DATA TO PROCESS section start

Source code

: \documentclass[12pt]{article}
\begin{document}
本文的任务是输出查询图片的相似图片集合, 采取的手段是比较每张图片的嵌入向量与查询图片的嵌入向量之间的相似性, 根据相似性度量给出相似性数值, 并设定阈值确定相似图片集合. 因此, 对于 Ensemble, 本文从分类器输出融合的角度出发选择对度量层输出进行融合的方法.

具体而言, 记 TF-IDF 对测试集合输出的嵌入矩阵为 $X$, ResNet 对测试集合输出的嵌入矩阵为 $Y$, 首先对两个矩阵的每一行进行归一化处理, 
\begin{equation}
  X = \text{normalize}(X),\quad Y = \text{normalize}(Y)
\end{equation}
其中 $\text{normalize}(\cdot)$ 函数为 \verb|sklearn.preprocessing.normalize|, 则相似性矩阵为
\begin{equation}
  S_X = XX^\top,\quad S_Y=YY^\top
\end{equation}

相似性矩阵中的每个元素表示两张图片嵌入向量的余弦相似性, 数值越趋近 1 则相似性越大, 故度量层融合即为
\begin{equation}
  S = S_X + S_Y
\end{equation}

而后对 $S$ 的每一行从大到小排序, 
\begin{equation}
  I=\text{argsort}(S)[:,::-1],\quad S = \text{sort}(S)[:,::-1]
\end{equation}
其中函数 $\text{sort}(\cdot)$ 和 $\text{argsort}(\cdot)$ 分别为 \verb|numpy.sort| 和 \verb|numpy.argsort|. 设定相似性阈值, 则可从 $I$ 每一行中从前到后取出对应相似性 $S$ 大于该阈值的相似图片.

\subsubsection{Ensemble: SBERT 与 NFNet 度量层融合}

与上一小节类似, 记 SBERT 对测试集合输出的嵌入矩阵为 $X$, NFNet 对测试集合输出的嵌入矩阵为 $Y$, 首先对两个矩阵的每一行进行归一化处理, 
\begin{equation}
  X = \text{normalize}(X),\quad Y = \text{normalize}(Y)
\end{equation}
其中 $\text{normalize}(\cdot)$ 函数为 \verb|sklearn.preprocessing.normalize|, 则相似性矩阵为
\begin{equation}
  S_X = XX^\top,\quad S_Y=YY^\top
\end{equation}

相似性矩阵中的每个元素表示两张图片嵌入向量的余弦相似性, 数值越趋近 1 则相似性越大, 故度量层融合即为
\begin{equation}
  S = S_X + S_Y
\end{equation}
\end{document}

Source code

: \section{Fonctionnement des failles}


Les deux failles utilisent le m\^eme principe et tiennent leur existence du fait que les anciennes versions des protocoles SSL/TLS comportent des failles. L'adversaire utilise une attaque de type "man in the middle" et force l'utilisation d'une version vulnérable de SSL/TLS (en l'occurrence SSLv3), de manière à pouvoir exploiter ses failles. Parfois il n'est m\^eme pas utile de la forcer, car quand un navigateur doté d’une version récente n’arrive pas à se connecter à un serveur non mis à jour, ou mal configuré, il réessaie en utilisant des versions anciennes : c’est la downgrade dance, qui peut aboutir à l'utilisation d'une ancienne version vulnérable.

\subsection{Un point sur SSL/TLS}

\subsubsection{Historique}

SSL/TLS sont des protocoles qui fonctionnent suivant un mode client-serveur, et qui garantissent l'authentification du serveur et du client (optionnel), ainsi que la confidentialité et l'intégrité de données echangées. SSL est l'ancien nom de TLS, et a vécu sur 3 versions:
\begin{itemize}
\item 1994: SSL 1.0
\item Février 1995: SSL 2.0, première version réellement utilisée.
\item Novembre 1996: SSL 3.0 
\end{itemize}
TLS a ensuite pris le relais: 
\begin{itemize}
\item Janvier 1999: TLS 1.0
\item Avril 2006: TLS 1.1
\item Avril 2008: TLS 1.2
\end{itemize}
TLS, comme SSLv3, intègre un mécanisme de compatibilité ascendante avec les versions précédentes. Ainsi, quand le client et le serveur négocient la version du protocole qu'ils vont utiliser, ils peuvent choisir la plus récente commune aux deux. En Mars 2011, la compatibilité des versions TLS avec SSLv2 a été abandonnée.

DATA TO PROCESS section end

- **WHAT YOU WILL DO**:
Please make an exact copy of the lines from the one holding "version réellement utilisée." through the final line of the records above, nothing more.

- **RESPONSE TO THIS EXERCISE**:
\item Février 1995: SSL 2.0, première version réellement utilisée.
\item Novembre 1996: SSL 3.0 
\end{itemize}
TLS a ensuite pris le relais: 
\begin{itemize}
\item Janvier 1999: TLS 1.0
\item Avril 2006: TLS 1.1
\item Avril 2008: TLS 1.2
\end{itemize}
TLS, comme SSLv3, intègre un mécanisme de compatibilité ascendante avec les versions précédentes. Ainsi, quand le client et le serveur négocient la version du protocole qu'ils vont utiliser, ils peuvent choisir la plus récente commune aux deux. En Mars 2011, la compatibilité des versions TLS avec SSLv2 a été abandonnée.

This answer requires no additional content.